The York County School Division is looking into starting the school day a little later for high school students in response to research that shows that teenagers function better when allowed to naturally go to sleep and wake up later than the school schedule now reflects. School Board Member Cindy Kirschke brought the issue to school officials in February and subsequent research by the operations department took place to determine what the implications for the “day-to-day” would be for schools.
Under the current schedule for the York County School Division:
- The high school day is from 7:20 a.m. to 2:05 p.m.
- The middle school day is from 8 a.m. to 2:45 p.m. or from 8:05 a.m. to 2:50 p.m.
- The elementary school day is from 8:45 a.m. to 3:21 p.m. or from 9 a.m. to 3:36 p.m.
Under the first later schedule being considered by the school board, all elementary schools would start at 7:50 a.m. and end at 2:26 p.m. High schools would start at about 8:30 a.m. and go until a little after 3 p.m. and middle schools would go from about 9 a.m. to 4 p.m.
Under the second option, high school students would start class at 7:50 a.m. and go until 2:35 p.m., elementary students would start their day at 8:30 a.m. or 8:45 a.m. and be in class until 3:06 p.m. or 3:21 p.m. Middle school students would go to school from 9:25 a.m. to 4:10 p.m.
Chief Operating Officer Carl James said Monday night that, after looking into after-school activities, the option would have mixed implications in child care, opportunities for students to take part in programs at the New Horizons Regional Education Center and athletics.

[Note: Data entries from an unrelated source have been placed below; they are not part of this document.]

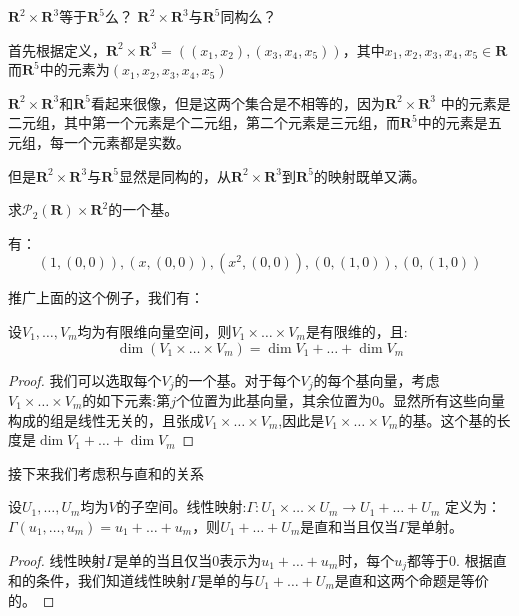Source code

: \documentclass[10pt,a4paper,UTF8]{article}
\begin{document}
\begin{instance}
\(\mathbf{R}^{2}\times \mathbf{R}^{3}\)等于\(\mathbf{R}^{5}\)么？ \(\mathbf{R}^{2}\times \mathbf{R}^{3}\)与\(\mathbf{R}^{5}\)同构么？

首先根据定义，\(\mathbf{R}^{2}\times \mathbf{R}^{3} = ((x_1,x_2),(x_3,x_4,x_5))\)，其中\(x_{1},x_{2},x_{3},x_{4},x_{5}\in \mathbf{R}\) 而\(\mathbf{R}^{5}\)中的元素为\((x_{1},x_{2},x_{3},x_{4},x_{5})\)

\(\mathbf{R}^{2}\times \mathbf{R}^{3}\)和\(\mathbf{R}^{5}\)看起来很像，但是这两个集合是不相等的，因为\(\mathbf{R}^{2}\times \mathbf{R}^{3}\) 中的元素是二元组，其中第一个元素是个二元组，第二个元素是三元组，而\(\mathbf{R}^{5}\)中的元素是五元组，每一个元素都是实数。

但是\(\mathbf{R}^{2}\times \mathbf{R}^{3}\)与\(\mathbf{R}^{5}\)显然是同构的，从\(\mathbf{R}^{2}\times \mathbf{R}^{3}\)到\(\mathbf{R}^{5}\)的映射既单又满。
\end{instance}

\begin{instance}
求\(\mathcal{P}_{2}{ (\mathbf{R})}\times \mathbf{R}^{2}\)的一个基。

有：
\[(1,(0,0)),(x,(0,0)),(x^{2},(0,0)),(0,(1,0)),(0,(1,0))\]
\end{instance}
推广上面的这个例子，我们有：
\begin{theorem}
设\(V_{1},\ldots ,V_{m}\)均为有限维向量空间，则\(V_{1}\times \ldots \times V_{m}\)是有限维的，且:
\[\dim(V_{1}\times \ldots \times V_{m}) = \dim V_{1} + \ldots + \dim V_{m}\]
\end{theorem}
\begin{proof}
我们可以选取每个\(V_{j}\)的一个基。对于每个\(V_{j}\)的每个基向量，考虑\(V_{1}\times \ldots \times V_{m}\)的如下元素:第\(j\)个位置为此基向量，其余位置为\(0\)。显然所有这些向量构成的组是线性无关的，且张成\(V_{1}\times \ldots \times V_{m}\),因此是\(V_{1}\times \ldots \times V_{m}\)的基。这个基的长度是\(\dim V_{1} + \ldots + \dim V_{m}\)
\end{proof}

接下来我们考虑积与直和的关系
\begin{theorem}
设\(U_{1},\ldots ,U_{m}\)均为\(V\)的子空间。线性映射:\(\Gamma: U_{1}\times \ldots \times U_{m}\rightarrow U_{1} + \ldots +U_{m}\) 定义为：\(\Gamma(u_{1},\ldots ,u_{m}) = u_{1} + \ldots + u_{m}\)，则\(U_{1} + \ldots + U_{m}\)是直和当且仅当\(\Gamma\)是单射。
\end{theorem}

\begin{proof}
线性映射\(\Gamma\)是单的当且仅当\(0\)表示为\(u_{1} + \ldots + u_{m}\)时，每个\(u_{j}\)都等于\(0\). 根据直和的条件，我们知道线性映射\(\Gamma\)是单的与\(U_{1}+ \ldots + U_{m}\)是直和这两个命题是等价的。
\end{proof}
\end{document}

He said both options could free up the need for child care for elementary kids in the morning but make it more likely in the afternoon. High school students might be home and available for sibling care under the first option but would not under the second.
James also said the amount of credits that can be earned by students participating in morning New Horizons programs would not be affected but it could shortchange afternoon Career and Technical students on how many credits they’re able to earn. It’s something he suggested fixing with an optional early block class for students looking for an extra credit.
Both Board Member Mark Medford and Chairwoman Barbara Haywood wanted to know how much the extra block would cost the division, a factor that James said is still unknown but could be cost-neutral.
James’ report also showed, under the first option, middle school students might be prevented from dual participation in middle school and junior varsity sports, something about 150 students do right now. Both later schedules could also have a large impact on athletics at Grafton High and Grafton Middle. The two schools share the complex and its athletic facilities and depend on the current schedule to plan their practices.
In September, citizens showed up at a school board meeting to speak in favor of starting school later, a few saying their children were not getting enough sleep. Board members have been split on going to a later schedule because it is unknown how it would affect bus schedules and after–school activities like high school athletics.
The Board will continue to explore the start time options by holding student focus groups and parent information nights beginning in March. Surveys of parents and staff will be conducted at a later date.
“I don’t know what this board will decide, but I’m so thankful that you’re looking into this,” Kirschke said. “This is a health issue.”